Translated by: Block Unicorn

The stock market for companies primarily holding cryptocurrencies like Bitcoin, such as Michael Saylor's Strategy, is showing cracks. These stocks have become a very popular way for investors to speculate on Bitcoin and some more exotic cryptocurrencies recently.
The valuations of Strategy and other companies (including Semler Scientific, a Bitcoin holder, and Upexi, a Solana holder) have declined, with companies holding more speculative tokens experiencing significant drops, some even falling below the value of their held cryptocurrencies. The structure of these companies and the leverage used by some of them suggest that selling could quickly accelerate.
Steve Kurtz, Global Head of Asset Management at Galaxy Digital, said: "There are signs of market fatigue. I don't think it has lost momentum. In the future, there will be differentiation, and winner-takes-all scenarios will emerge in different vertical fields."
Over 160 such global stocks, like Strategy, are now called crypto inventory stocks, allowing investors to gain cryptocurrency exposure without directly purchasing tokens. In this regard, they are similar to cryptocurrency ETFs that have become popular since their launch in the US in early 2024.
Although Strategy has been buying Bitcoin for years, the soaring cryptocurrency prices have triggered a wave of new products. According to crypto consulting firm Architect Partners, US-listed companies have announced plans to raise over $91 billion for purchasing Bitcoin and other cryptocurrencies so far this year.
Dealogic data shows this far exceeds the $38 billion raised by US companies through IPOs this year. Meanwhile, private equity and private credit fundraising activities have slowed down.
Cosmo Jiang, a general partner at crypto fund Pantera, said: "These digital asset tools have stolen the spotlight from all other areas. It's almost the only thing people are discussing." Pantera has invested hundreds of millions of dollars in over 10 crypto inventory stocks this year.
Large investors are still injecting funds into these tools. According to sources, Citadel, the hedge fund founded by Ken Griffin, is among the companies actively considering investing in select crypto inventory stocks. Billionaire investors Stanley Druckenmiller and Ark Invest, led by Cathie Wood, recently invested in the Ethereum inventory stock BitMine, as reflected in a document and announcement.
A Citadel representative declined to comment.
Signs of slowdown are evident when observing Strategy (formerly MicroStrategy)'s stock.
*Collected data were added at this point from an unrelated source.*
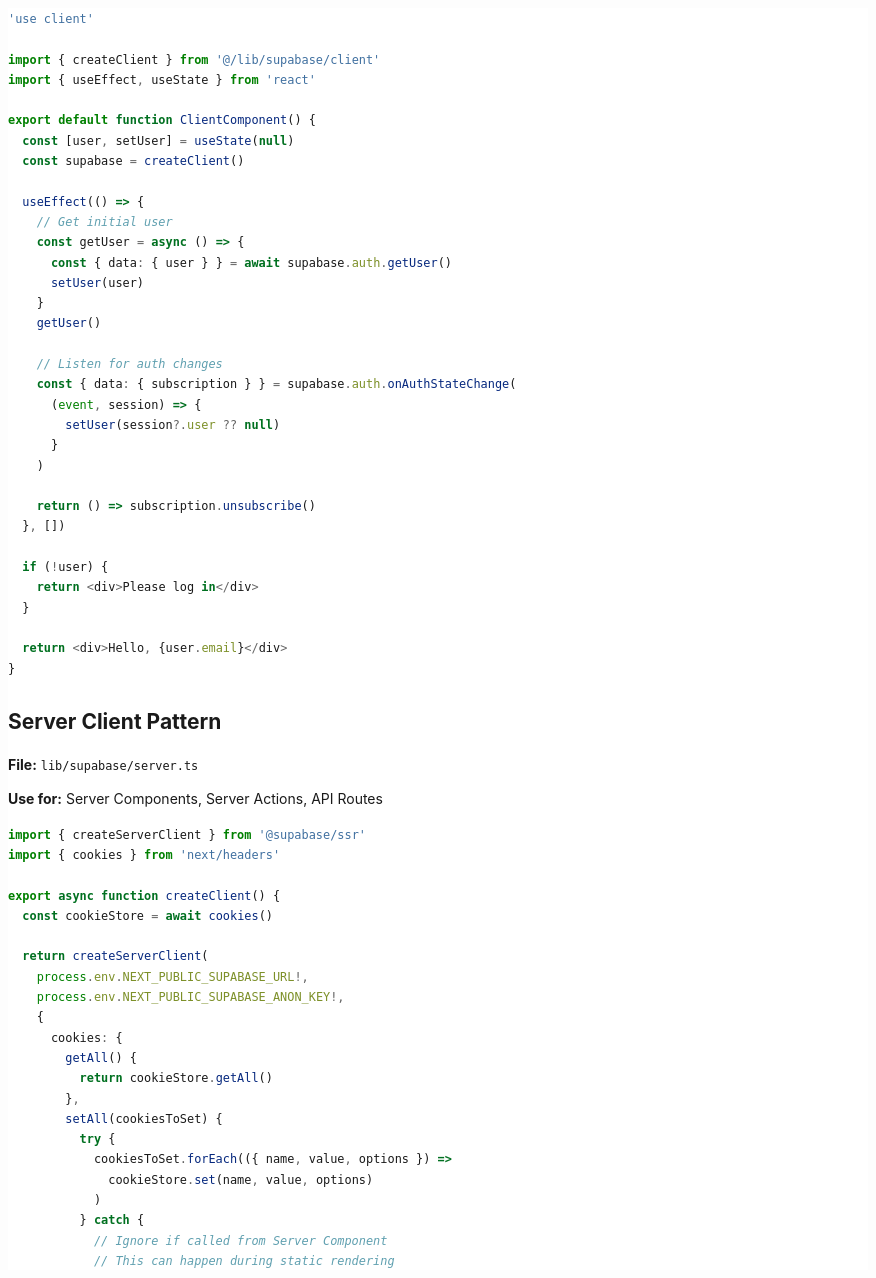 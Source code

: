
 ```typescript
'use client'

import { createClient } from '@/lib/supabase/client'
import { useEffect, useState } from 'react'

export default function ClientComponent() {
  const [user, setUser] = useState(null)
  const supabase = createClient()

  useEffect(() => {
    // Get initial user
    const getUser = async () => {
      const { data: { user } } = await supabase.auth.getUser()
      setUser(user)
    }
    getUser()

    // Listen for auth changes
    const { data: { subscription } } = supabase.auth.onAuthStateChange(
      (event, session) => {
        setUser(session?.user ?? null)
      }
    )

    return () => subscription.unsubscribe()
  }, [])

  if (!user) {
    return <div>Please log in</div>
  }

  return <div>Hello, {user.email}</div>
}
```

## Server Client Pattern

**File:** `lib/supabase/server.ts`

**Use for:** Server Components, Server Actions, API Routes

```typescript
import { createServerClient } from '@supabase/ssr'
import { cookies } from 'next/headers'

export async function createClient() {
  const cookieStore = await cookies()

  return createServerClient(
    process.env.NEXT_PUBLIC_SUPABASE_URL!,
    process.env.NEXT_PUBLIC_SUPABASE_ANON_KEY!,
    {
      cookies: {
        getAll() {
          return cookieStore.getAll()
        },
        setAll(cookiesToSet) {
          try {
            cookiesToSet.forEach(({ name, value, options }) =>
              cookieStore.set(name, value, options)
            )
          } catch {
            // Ignore if called from Server Component
            // This can happen during static rendering
```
As a pioneer in the crypto inventory market, Strategy now holds $73 billion worth of Bitcoin. In May, its stock traded at twice the value of its held Bitcoin. Now, it trades at 1.75 times its Bitcoin holdings.
According to Blockworks data, Strategy's imitators have also generally declined in the past two weeks, in some cases erasing premiums or driving stock prices below the value of their held cryptocurrencies.
Josh Saulsbury, Vice President at ParaFi, said the stock premium has decreased due to reduced summer trading volume and increased product numbers.

Hyperion DeFi (formerly a biopharmaceutical stock Eyenovia) began purchasing Hyperliquid tokens in June. Hyperliquid is the token of one of the fastest-growing cryptocurrency exchanges. Hyperion currently has a market cap of $30.5 million, although its held Hyperliquid tokens are worth nearly $60 million at current token prices. Since renaming to HYPD and changing its ticker on July 2, Hyperion's stock has fallen 62%.
When these companies trade at a premium above their assets, raising funds is easy—but the opposite is true when they trade at a discount. This makes it difficult for them to raise funds to buy more cryptocurrencies. In this scenario, a decline in the value of underlying tokens like Hyperliquid could further suppress company stock prices.
Companies holding popular tokens like Bitcoin perform far better than those holding smaller tokens. According to Architect Partners, crypto inventory stocks holding Bitcoin, Ethereum, or Solana tokens have a median return of 92.8% since their respective announcements.
In contrast, the median return for the group of crypto inventory stocks investing in less popular tokens is negative 24%.
Market weakness could reduce earnings for crypto asset management companies like Pantera, Hivemind, ParaFi, and Galaxy Digital. These companies invest in enterprises planning to buy cryptocurrencies through private placements before stock announcements. These trades almost always generate profits, as stocks typically rise after the announcement.
The rise of crypto inventory stocks increases the connection between traditional markets and cryptocurrencies, potentially adding volatility to stocks. Matt Zhang, founder of Hivemind, said: "As this integration deepens, traditional stock investors will face more risks they haven't seen before. They may not be accustomed to tokens dropping 15% in a day, which is common in the cryptocurrency realm."
Nic Carter, founding partner of crypto venture capital firm Castle Island Ventures, stated that the company has avoided investing in crypto inventory stocks. "We believe these enterprises, which are essentially zero-sum games, carry reputational risks, with returns primarily derived from leverage or retail shareholders buying at unfavorable prices."